Dataset records:
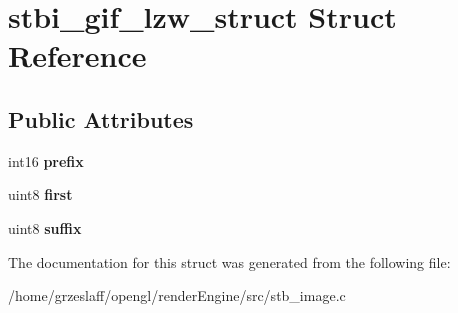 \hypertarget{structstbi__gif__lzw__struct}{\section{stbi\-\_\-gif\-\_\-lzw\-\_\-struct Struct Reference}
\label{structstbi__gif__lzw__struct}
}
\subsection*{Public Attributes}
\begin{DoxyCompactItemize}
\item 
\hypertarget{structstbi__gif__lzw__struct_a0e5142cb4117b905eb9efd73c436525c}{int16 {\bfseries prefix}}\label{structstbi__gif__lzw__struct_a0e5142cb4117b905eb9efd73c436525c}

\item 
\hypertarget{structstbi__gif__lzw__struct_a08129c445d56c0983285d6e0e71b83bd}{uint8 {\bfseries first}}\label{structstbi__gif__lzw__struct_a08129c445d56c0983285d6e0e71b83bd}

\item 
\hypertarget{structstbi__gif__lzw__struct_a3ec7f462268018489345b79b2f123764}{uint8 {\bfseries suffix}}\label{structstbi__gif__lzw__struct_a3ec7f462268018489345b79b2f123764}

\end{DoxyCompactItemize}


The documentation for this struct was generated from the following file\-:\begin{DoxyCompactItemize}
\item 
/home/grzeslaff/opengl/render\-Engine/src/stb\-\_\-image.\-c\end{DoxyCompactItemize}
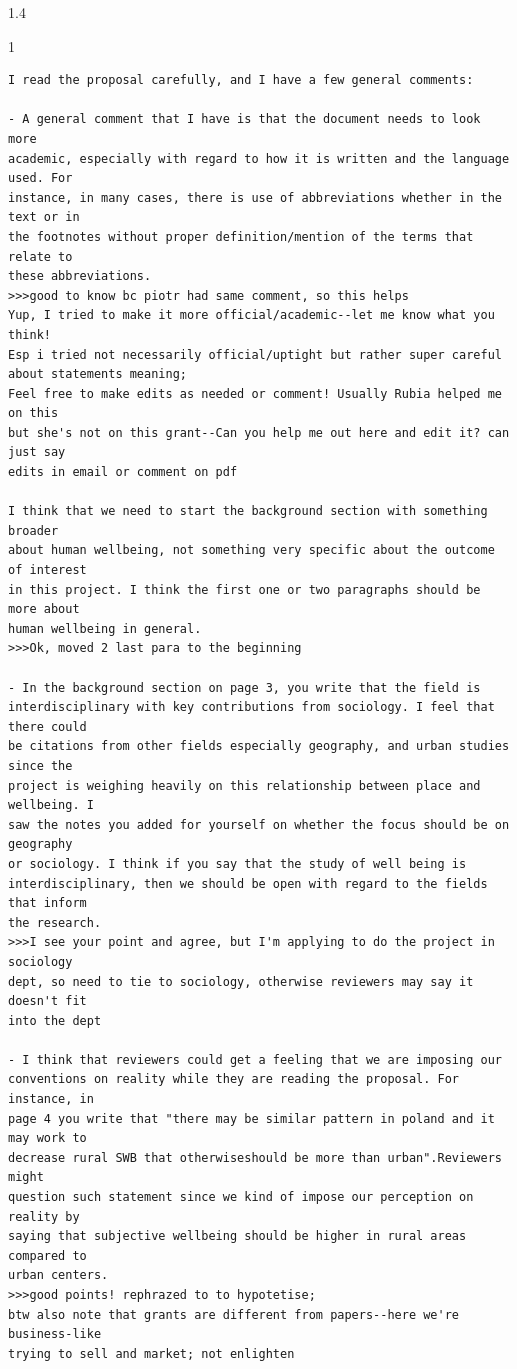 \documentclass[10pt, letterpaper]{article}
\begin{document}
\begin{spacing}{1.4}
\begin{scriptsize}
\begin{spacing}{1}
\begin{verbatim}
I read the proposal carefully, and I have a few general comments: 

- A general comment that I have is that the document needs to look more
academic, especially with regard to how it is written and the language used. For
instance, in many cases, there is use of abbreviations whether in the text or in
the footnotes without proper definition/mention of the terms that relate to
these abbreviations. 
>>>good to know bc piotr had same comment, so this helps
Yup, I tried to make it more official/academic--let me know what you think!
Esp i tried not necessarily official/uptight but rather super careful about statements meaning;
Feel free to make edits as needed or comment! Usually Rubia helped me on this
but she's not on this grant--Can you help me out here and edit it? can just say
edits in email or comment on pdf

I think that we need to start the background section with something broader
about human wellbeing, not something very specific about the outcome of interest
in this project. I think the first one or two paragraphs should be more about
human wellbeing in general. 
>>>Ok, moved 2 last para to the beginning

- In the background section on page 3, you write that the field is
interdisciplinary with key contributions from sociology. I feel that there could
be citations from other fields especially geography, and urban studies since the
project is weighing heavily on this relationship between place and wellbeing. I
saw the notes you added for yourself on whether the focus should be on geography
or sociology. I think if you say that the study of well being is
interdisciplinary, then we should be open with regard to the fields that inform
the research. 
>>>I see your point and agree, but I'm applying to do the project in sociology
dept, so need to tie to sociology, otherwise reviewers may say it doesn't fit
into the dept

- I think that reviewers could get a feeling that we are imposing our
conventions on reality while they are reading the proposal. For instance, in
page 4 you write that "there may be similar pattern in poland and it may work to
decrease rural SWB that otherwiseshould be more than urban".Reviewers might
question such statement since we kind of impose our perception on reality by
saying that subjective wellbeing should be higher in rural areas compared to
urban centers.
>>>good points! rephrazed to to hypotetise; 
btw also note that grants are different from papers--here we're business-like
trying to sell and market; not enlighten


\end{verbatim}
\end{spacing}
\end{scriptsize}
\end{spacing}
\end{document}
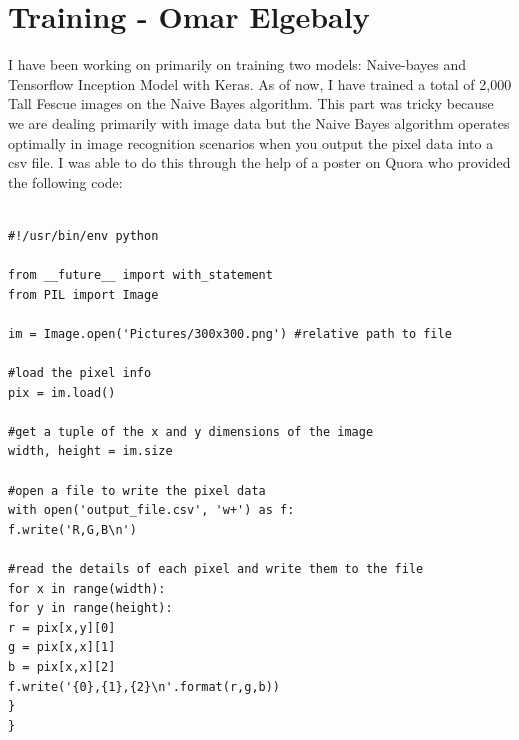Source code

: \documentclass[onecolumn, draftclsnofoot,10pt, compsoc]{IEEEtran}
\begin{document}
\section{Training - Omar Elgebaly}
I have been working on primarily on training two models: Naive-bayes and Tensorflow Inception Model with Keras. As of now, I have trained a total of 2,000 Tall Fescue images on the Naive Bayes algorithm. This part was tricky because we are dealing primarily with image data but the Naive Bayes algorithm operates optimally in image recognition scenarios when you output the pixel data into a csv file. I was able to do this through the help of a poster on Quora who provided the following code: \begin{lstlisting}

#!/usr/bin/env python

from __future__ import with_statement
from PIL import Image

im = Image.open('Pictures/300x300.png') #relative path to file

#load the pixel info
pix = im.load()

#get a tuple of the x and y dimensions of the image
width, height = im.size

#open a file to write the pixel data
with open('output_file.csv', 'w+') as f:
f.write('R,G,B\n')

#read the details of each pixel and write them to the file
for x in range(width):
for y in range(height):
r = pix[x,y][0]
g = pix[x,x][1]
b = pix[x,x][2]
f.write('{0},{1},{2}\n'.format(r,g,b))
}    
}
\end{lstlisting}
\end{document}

**WHAT THE EXERCISE ASKS**
Nothing but the lines above from the one containing "be citations from" through the one containing "or sociology. I" should appear in the answer, each repeated exactly.

**OUTPUT OF THE TASK**
be citations from other fields especially geography, and urban studies since the
project is weighing heavily on this relationship between place and wellbeing. I
saw the notes you added for yourself on whether the focus should be on geography
or sociology. I think if you say that the study of well being is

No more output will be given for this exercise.